FRG1 is also related to the DNA repair pathway (HPF1, PARP1, and SUMO2). HPF1 protects the DNA from damage by limiting the hyper auto modification of PARP1 required for repair59. PARP2 shows a direct protein–protein interaction with FRG1, but its function is unknown. SUMO2, which plays an important role in post-translational modification and affects multiple cellular processes, including DNA repair and replication60,61, has also been implicated in cancers62,63. FRG1 may affect DNA repair by acting as a transcriptional regulator of these genes.
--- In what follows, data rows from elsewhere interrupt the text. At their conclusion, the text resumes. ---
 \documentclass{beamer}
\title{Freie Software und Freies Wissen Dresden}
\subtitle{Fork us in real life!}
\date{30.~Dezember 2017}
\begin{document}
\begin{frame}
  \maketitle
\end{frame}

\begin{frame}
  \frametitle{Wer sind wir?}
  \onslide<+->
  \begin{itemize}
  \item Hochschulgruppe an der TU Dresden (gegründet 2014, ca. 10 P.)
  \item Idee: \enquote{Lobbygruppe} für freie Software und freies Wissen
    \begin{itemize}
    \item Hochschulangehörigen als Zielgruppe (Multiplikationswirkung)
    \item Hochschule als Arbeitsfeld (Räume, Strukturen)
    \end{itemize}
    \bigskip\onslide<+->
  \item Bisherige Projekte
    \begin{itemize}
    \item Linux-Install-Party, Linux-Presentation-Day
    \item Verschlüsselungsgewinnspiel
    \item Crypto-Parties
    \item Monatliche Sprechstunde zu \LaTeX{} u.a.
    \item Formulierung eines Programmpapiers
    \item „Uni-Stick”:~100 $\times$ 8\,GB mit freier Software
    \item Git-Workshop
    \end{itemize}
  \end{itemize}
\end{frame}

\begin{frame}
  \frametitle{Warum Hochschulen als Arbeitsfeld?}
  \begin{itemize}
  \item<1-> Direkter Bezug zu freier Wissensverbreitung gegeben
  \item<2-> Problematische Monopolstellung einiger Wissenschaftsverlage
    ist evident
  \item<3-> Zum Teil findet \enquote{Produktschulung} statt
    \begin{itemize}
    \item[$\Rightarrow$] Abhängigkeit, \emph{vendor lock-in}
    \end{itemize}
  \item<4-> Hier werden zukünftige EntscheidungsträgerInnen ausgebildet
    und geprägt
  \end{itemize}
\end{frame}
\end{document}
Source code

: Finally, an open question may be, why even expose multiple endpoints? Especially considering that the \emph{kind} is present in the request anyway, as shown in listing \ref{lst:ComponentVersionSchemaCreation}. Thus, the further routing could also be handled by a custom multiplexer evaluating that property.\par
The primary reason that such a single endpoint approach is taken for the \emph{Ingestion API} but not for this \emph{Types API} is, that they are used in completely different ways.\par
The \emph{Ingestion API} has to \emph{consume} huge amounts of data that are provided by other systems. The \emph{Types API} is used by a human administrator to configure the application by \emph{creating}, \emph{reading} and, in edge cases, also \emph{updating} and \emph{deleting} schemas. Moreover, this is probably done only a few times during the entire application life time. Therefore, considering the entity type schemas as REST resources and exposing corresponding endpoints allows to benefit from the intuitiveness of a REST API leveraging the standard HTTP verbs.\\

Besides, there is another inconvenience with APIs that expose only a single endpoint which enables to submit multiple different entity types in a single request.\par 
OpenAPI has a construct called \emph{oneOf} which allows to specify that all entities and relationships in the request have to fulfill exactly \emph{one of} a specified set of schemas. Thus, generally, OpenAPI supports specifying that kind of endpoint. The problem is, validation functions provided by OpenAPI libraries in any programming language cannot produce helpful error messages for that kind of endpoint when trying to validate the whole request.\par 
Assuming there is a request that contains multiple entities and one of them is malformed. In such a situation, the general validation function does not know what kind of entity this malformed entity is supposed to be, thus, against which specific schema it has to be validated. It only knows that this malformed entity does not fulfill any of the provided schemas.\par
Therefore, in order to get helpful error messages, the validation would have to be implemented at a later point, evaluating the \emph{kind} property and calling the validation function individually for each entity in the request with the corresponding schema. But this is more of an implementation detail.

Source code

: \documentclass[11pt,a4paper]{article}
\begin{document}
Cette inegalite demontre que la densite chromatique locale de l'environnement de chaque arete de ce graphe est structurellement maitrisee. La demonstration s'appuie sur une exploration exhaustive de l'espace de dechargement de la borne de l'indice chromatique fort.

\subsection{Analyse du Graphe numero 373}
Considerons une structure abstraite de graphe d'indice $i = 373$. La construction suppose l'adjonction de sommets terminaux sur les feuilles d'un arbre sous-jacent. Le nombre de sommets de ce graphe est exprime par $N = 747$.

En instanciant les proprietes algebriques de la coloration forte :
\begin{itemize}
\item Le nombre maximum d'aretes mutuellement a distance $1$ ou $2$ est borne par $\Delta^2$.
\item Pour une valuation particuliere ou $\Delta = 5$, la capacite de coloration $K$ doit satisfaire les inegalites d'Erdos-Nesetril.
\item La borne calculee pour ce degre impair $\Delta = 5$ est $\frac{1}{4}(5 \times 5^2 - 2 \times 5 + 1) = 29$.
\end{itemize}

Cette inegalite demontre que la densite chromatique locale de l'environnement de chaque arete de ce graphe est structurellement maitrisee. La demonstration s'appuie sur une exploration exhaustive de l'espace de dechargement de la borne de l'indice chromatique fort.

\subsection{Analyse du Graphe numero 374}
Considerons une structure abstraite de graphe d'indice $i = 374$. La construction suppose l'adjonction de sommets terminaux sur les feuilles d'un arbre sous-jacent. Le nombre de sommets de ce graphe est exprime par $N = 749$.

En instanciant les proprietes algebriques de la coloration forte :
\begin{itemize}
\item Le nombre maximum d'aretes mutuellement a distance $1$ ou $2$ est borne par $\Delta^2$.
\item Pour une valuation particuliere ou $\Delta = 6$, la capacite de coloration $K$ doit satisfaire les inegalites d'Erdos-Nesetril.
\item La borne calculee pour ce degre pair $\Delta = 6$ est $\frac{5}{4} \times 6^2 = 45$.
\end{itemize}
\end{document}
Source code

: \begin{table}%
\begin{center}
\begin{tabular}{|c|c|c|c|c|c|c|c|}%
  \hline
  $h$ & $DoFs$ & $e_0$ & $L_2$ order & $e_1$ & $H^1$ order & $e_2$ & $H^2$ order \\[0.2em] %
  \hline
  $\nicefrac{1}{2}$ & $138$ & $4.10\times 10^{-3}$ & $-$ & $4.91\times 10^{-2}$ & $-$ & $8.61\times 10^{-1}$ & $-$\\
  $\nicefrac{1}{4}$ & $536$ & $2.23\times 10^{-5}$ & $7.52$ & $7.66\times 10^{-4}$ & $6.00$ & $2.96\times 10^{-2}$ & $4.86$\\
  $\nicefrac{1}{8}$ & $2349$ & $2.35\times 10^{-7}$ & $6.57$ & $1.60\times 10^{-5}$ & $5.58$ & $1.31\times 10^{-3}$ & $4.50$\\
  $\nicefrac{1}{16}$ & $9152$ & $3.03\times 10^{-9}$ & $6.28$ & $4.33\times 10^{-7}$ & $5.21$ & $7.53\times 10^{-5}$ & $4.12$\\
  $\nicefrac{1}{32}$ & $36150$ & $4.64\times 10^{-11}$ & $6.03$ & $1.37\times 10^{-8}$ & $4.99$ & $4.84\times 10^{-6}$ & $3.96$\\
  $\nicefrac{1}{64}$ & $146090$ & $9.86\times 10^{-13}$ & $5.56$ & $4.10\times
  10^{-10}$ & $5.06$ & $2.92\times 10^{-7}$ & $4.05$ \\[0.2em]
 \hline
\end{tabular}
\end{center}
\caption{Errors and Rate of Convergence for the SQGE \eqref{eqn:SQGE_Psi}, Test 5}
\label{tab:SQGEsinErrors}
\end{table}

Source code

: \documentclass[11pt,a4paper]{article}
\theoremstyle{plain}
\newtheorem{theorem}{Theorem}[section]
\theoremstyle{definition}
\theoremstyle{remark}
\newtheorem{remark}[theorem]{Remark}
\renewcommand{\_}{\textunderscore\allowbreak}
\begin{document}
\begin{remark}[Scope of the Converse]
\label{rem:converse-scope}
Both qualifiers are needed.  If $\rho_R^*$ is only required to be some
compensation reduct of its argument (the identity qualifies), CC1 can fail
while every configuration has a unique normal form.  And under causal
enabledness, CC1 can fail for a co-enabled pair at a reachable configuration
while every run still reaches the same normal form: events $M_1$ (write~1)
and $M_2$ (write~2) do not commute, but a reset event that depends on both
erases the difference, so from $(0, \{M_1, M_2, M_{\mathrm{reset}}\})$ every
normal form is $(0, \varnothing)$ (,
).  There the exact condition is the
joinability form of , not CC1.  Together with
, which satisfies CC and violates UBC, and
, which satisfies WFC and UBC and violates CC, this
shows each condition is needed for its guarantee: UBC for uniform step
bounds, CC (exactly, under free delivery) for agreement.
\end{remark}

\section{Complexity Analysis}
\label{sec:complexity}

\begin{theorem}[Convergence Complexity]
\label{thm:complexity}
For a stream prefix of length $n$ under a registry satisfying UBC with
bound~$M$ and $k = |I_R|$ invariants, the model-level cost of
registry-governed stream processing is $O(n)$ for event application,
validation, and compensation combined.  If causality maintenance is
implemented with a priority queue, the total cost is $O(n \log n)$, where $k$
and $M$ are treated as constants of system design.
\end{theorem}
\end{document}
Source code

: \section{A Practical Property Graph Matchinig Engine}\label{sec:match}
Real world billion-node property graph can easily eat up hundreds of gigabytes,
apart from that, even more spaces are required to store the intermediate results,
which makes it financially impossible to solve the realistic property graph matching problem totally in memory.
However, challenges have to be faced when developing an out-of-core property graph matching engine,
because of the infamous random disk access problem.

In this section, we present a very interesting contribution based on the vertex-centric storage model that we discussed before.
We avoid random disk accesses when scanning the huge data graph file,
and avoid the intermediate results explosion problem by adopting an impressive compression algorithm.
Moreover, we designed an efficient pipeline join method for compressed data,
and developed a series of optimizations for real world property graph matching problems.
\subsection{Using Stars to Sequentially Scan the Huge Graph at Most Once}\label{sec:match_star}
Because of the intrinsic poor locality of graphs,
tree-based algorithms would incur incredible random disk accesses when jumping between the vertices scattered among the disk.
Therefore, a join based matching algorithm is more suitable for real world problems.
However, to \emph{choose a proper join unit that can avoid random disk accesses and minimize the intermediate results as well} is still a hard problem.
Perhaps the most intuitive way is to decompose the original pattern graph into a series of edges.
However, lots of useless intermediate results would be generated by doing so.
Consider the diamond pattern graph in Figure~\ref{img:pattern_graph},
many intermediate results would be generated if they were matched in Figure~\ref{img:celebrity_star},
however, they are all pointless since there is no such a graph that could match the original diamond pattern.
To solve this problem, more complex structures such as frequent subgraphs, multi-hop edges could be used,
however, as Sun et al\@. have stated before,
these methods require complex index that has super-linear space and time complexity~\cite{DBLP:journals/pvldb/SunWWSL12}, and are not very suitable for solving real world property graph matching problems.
Overall, our analysis indicates two possibilities about FRG1’s role, first being a part of the spliceosome complex and the other is by acting as a transcriptional regulator of other genes involved in various functions. To check the latter possibility, we performed qRT-PCR and found that FRG1 knockdown led to a reduction in expression levels of HPF1, EXOSC9, and RPL34. Further in-depth experiments are needed to figure out the exact role of FRG1 in tumorigenesis via the first possibility. FRG1’s role as transcriptional activator or repressor may be assessed by identifying its direct binding to the promoter region of the putative target gene (EMSA, ChIP). Integrity of spliceosome complex and rate of transcription can be checked after knock out or knock down of FRG1. Immunoprecipitation assay can confirm the protien-protien interaction with spliceosome components. This study has additional limitations, such as more number of genes can be incorporated in our model. We chose the top seven cancer types with the highest incident rates; studies in other cancers can give a more in-depth understanding of the FRG1 pathway.

In conclusion, this study has clearly shown the role of FRG1 in predicting the survivability of cancer patients. The higher expression of the FRG1 gene has a protective effect. The use of the multigene models can be helpful in elucidating the effect of a specific gene in a biologically complex background.